Provided data
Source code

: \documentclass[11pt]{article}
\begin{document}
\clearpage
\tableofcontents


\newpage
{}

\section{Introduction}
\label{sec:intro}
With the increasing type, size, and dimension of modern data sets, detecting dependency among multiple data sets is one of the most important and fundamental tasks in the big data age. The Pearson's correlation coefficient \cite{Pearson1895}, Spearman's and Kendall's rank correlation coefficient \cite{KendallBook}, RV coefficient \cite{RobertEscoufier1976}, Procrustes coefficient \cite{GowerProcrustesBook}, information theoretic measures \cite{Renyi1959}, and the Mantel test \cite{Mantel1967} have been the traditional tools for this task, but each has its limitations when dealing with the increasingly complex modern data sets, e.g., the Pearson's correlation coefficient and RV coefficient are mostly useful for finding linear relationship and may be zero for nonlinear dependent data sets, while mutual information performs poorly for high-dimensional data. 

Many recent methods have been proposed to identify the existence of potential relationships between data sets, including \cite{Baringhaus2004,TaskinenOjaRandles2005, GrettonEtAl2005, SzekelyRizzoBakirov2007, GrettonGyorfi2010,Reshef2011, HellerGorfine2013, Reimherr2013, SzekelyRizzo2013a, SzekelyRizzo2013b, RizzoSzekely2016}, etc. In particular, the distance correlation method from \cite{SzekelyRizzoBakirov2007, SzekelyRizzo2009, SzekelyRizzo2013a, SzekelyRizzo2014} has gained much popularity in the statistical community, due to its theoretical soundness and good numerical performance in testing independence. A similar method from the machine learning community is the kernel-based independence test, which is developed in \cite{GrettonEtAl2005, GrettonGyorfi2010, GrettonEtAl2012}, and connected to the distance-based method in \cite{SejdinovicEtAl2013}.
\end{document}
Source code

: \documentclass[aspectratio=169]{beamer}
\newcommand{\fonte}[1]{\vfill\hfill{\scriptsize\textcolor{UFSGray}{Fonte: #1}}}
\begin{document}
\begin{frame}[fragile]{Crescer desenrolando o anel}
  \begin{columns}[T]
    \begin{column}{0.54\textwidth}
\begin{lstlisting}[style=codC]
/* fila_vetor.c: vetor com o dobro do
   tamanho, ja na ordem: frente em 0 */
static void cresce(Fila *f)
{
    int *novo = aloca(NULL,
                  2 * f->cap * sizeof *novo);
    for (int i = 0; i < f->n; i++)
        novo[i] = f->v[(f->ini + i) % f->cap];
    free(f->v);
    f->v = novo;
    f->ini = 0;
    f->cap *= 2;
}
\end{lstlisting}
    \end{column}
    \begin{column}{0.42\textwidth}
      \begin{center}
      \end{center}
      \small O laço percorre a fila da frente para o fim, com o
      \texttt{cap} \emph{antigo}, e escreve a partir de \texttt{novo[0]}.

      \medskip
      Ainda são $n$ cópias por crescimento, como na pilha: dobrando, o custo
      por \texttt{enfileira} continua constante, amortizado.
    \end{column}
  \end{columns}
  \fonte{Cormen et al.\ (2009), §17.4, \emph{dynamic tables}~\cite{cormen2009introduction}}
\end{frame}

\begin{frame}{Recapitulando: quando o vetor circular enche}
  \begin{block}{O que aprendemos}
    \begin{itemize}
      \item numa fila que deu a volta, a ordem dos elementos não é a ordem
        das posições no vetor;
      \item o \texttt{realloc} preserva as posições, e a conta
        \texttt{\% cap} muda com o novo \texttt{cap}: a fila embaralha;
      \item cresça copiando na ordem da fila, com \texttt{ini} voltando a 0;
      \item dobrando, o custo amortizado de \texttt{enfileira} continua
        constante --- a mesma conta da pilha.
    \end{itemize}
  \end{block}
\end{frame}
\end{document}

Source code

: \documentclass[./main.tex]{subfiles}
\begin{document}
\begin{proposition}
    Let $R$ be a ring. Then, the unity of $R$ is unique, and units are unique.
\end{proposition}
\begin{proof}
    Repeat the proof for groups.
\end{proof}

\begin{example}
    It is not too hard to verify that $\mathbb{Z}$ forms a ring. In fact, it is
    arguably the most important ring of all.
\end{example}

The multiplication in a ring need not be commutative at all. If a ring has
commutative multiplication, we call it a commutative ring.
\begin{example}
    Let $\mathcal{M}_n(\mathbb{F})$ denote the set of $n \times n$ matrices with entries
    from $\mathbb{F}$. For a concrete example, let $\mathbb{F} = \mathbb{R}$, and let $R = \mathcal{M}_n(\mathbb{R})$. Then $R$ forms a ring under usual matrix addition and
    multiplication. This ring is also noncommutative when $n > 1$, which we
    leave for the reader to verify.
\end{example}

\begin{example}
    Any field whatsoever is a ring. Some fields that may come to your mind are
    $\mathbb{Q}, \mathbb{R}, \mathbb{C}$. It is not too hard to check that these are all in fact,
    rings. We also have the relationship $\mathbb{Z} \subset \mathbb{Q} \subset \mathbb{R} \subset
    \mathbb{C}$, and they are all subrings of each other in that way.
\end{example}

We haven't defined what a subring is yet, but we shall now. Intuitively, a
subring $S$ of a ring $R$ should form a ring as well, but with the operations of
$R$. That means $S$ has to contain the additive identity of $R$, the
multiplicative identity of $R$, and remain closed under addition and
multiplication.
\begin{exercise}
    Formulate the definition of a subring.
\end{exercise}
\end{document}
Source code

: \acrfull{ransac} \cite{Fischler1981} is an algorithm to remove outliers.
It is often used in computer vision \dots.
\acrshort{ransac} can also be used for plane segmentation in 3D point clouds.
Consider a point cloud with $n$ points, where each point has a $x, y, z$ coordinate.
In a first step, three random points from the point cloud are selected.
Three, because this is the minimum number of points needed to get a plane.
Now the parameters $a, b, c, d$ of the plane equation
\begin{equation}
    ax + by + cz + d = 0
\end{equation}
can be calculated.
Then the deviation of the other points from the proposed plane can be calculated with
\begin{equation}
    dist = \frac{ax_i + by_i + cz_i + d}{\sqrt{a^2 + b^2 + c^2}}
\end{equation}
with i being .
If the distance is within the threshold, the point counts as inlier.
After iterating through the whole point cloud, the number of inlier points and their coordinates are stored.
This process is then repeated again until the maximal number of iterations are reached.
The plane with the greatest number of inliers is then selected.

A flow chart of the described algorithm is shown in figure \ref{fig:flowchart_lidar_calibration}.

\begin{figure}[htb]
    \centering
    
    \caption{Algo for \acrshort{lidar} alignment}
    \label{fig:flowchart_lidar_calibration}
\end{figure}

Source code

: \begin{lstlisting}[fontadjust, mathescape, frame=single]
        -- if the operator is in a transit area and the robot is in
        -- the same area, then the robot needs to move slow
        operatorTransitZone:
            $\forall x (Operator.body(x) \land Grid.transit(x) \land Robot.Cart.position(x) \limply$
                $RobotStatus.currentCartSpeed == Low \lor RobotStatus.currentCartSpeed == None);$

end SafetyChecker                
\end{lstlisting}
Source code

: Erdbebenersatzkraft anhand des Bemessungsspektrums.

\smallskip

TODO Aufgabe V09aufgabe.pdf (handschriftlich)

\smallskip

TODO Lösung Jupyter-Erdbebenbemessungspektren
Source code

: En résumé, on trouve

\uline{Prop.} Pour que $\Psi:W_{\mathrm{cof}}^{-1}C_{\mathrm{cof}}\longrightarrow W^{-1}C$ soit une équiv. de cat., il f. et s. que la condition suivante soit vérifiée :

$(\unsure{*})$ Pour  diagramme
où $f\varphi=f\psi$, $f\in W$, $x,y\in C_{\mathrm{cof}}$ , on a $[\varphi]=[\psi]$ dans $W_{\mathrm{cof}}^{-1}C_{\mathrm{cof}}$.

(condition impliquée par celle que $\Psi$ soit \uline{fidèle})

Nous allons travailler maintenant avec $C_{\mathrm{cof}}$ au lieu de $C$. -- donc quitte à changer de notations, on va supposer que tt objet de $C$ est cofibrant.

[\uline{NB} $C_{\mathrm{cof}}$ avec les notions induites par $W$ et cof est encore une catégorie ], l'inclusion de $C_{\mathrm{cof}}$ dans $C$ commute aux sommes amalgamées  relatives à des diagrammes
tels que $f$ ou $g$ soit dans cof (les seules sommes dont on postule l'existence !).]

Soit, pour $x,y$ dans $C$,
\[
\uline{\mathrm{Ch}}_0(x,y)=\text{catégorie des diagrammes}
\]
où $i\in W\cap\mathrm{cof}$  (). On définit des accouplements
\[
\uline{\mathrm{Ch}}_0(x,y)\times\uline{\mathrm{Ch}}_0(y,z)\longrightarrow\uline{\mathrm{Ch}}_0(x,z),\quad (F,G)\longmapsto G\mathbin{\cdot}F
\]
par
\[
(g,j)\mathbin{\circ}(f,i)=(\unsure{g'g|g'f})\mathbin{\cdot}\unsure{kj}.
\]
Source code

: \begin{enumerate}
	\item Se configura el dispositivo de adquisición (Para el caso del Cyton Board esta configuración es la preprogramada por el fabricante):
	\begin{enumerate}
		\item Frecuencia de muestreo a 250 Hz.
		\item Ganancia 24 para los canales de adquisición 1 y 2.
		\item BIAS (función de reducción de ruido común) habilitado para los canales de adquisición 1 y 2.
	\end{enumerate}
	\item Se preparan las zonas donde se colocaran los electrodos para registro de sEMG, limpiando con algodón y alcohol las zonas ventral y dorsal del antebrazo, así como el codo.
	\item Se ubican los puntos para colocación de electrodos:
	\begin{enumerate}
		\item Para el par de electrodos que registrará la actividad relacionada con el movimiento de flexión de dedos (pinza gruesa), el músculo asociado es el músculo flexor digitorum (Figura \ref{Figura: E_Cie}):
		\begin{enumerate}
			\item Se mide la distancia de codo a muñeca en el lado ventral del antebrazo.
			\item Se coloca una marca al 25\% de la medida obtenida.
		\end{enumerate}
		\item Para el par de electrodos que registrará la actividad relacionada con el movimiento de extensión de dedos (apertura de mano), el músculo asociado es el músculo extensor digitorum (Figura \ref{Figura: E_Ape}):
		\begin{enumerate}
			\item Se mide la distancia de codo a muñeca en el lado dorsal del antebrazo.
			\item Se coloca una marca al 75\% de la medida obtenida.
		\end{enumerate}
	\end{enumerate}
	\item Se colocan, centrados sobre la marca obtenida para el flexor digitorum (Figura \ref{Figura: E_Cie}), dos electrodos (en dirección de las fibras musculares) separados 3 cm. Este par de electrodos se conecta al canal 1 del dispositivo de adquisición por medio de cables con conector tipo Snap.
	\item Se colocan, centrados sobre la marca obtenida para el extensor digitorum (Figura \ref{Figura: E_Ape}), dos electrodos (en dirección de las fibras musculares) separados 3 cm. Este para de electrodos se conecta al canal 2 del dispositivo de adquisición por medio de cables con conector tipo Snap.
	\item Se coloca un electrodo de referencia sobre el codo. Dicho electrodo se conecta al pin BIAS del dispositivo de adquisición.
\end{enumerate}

Work to complete
Repeat the data word for word, starting at its first line and stopping after the line that contains "With the increasing type, size, and".

Finished exercise
Source code

: \documentclass[11pt]{article}
\begin{document}
\clearpage
\tableofcontents


\newpage
{}

\section{Introduction}
\label{sec:intro}
With the increasing type, size, and dimension of modern data sets, detecting dependency among multiple data sets is one of the most important and fundamental tasks in the big data age. The Pearson's correlation coefficient \cite{Pearson1895}, Spearman's and Kendall's rank correlation coefficient \cite{KendallBook}, RV coefficient \cite{RobertEscoufier1976}, Procrustes coefficient \cite{GowerProcrustesBook}, information theoretic measures \cite{Renyi1959}, and the Mantel test \cite{Mantel1967} have been the traditional tools for this task, but each has its limitations when dealing with the increasingly complex modern data sets, e.g., the Pearson's correlation coefficient and RV coefficient are mostly useful for finding linear relationship and may be zero for nonlinear dependent data sets, while mutual information performs poorly for high-dimensional data. 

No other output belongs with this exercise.